I miss the comfort, the colour, the rites, the ceremony. Every now and then, for a wedding or a funeral, I find myself back in a church. They all feel good, but there’s something special, different, about a Catholic church. We were schooled to be awed by the whole ambience. This was not the cosy, almost liberal world of The Church Of England. No, this was a world where you knew your place. God was good, but he was also a very heavy dude. If you were bad you were going to hell, no matter how small or young you were.

Another of John Lennon’s lines comes to mind: “You think you’re so clever and classless and free“. The truth is that however grown up, smart and successful we become, how rationally we can talk about ‘the real world’, Catholic indoctrination never really leaves you. You’re never properly free of it.
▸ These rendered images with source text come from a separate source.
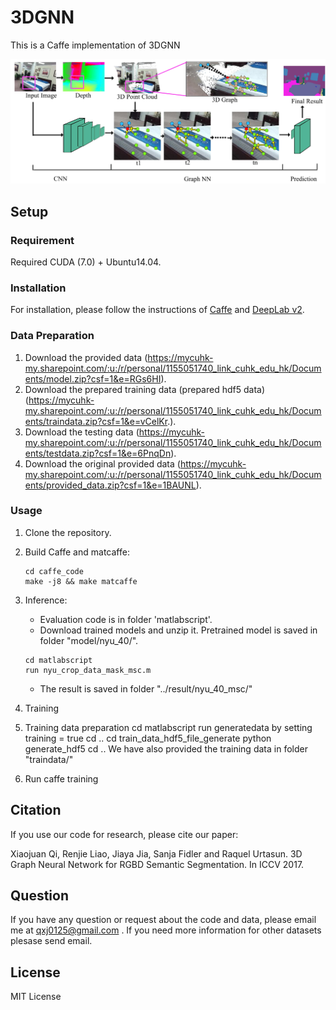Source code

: # 3DGNN
This is a Caffe implementation of 3DGNN 

<img src="./overallpipeline.png"/>

## Setup

### Requirement
Required CUDA (7.0) + Ubuntu14.04.

### Installation

For installation, please follow the instructions of [Caffe](https://github.com/BVLC/caffe) and [DeepLab v2](https://bitbucket.org/aquariusjay/deeplab-public-ver2).

### Data Preparation
1. Download the provided data (https://mycuhk-my.sharepoint.com/:u:/r/personal/1155051740_link_cuhk_edu_hk/Documents/model.zip?csf=1&e=RGs6HI).
2. Download the prepared training data (prepared hdf5 data) (https://mycuhk-my.sharepoint.com/:u:/r/personal/1155051740_link_cuhk_edu_hk/Documents/traindata.zip?csf=1&e=vCelKr.).
3. Download the testing data  (https://mycuhk-my.sharepoint.com/:u:/r/personal/1155051740_link_cuhk_edu_hk/Documents/testdata.zip?csf=1&e=6PnqDn).
4. Download the original provided data (https://mycuhk-my.sharepoint.com/:u:/r/personal/1155051740_link_cuhk_edu_hk/Documents/provided_data.zip?csf=1&e=1BAUNL).

### Usage

1. Clone the repository.

2. Build Caffe and matcaffe:

   ```shell
   cd caffe_code
   make -j8 && make matcaffe
   ```

3. Inference:

   - Evaluation code is in folder 'matlabscript'. 
   - Download trained models and unzip it. Pretrained model is saved in folder "model/nyu_40/". 
   ```shell
   cd matlabscript
   run nyu_crop_data_mask_msc.m
   ```
   - The result is saved in folder "../result/nyu_40_msc/"
4. Training
1. Training data preparation
   cd matlabscript
   run generatedata by setting training = true
   cd ..
   cd train_data_hdf5_file_generate
   python generate_hdf5
   cd ..
   We have also provided the training data in folder "traindata/"
2. Run caffe training


   
## Citation
If you use our code for research, please cite our paper:

Xiaojuan Qi, Renjie Liao, Jiaya Jia, Sanja Fidler and Raquel Urtasun. 3D Graph Neural Network for RGBD Semantic Segmentation. In ICCV 2017.

## Question
If you have any question or request about the code and data, please email me at qxj0125@gmail.com . If you need more information for other datasets plesase send email. 

## License
MIT License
I remember, for instance, being almost relieved when Bob Dylan went through his Christian phase. The albums Saved, and particularly Slow Train Coming, contained such comfortingly familiar themes, and were a timely reminder that we are all part of something bigger than ourselves. These songs didn’t necessarily convert anyone, least of all me, but they did at least legitimise the internal debate.
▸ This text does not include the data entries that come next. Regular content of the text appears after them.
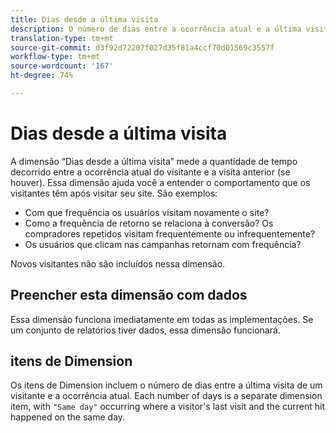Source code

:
 ```yaml
---
title: Dias desde a última visita
description: O número de dias entre a ocorrência atual e a última visita.
translation-type: tm+mt
source-git-commit: d3f92d72207f027d35f81a4ccf70d01569c3557f
workflow-type: tm+mt
source-wordcount: '167'
ht-degree: 74%

---
```



# Dias desde a última visita

A dimensão “Dias desde a última visita” mede a quantidade de tempo decorrido entre a ocorrência atual do visitante e a visita anterior (se houver). Essa dimensão ajuda você a entender o comportamento que os visitantes têm após visitar seu site. São exemplos:

* Com que frequência os usuários visitam novamente o site?
* Como a frequência de retorno se relaciona à conversão? Os compradores repetidos visitam frequentemente ou infrequentemente?
* Os usuários que clicam nas campanhas retornam com frequência?

Novos visitantes não são incluídos nessa dimensão.

## Preencher esta dimensão com dados

Essa dimensão funciona imediatamente em todas as implementações. Se um conjunto de relatórios tiver dados, essa dimensão funcionará.

## itens de Dimension

Os itens de Dimension incluem o número de dias entre a última visita de um visitante e a ocorrência atual. Each number of days is a separate dimension item, with `"Same day"` occurring where a visitor&#39;s last visit and the current hit happened on the same day.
I remember someone saying at the time, in response to the surprise that Bob Dylan of all people could be Born Again, that anyone who was surprised by Dylan talking about God hadn’t been listening. And it’s true. It may not have been so overt, but Christian teachings are littered through Dylan’s earlier work.

I know some fervent people, true believers. Good people. Intelligent people. Worldly and successful. We talk. I truly want to understand what it is that convinces them about something they believe in, that I would love to believe in. I believe in something, but not the God of creation.

I was talking about this one night to my friend Martin Sacree. When I told him I didn’t believe in God, he said a really surprising thing. “And yet,” he said, “He turns up quite a lot in your songs.”

And he’s right. I had to look at my own songs a bit more carefully. And there was God, in the lyrics, sometimes explicitly, by name, for heaven’s sake!

One example is this week’s song, Not There Yet. It’s really a song about looking for a place in the world, and never really having found it. You’ll hear me wondering whether ‘God smiles as he points me in the wrong direction‘, and whether he knows who our ‘true companion’ is, and, if he does, ‘Why does he let us waste our time?

I’m in a better place now than when I wrote that song. It appeared on my 2012 album Now That’s What I Call Divorce (which is a bit of a giveaway as to my state of mind at the time).

But it’s not a doomy song. God appears as a bit of a joker, letting us go down wrong paths, get involved with the wrong people. But, in the end, we’re all on the same journey. Some of us get there early, others get there very late. For me it’s always been about the journey itself. I’m not complaining that I’m Not There Yet. I’m not sure I really want to arrive at all.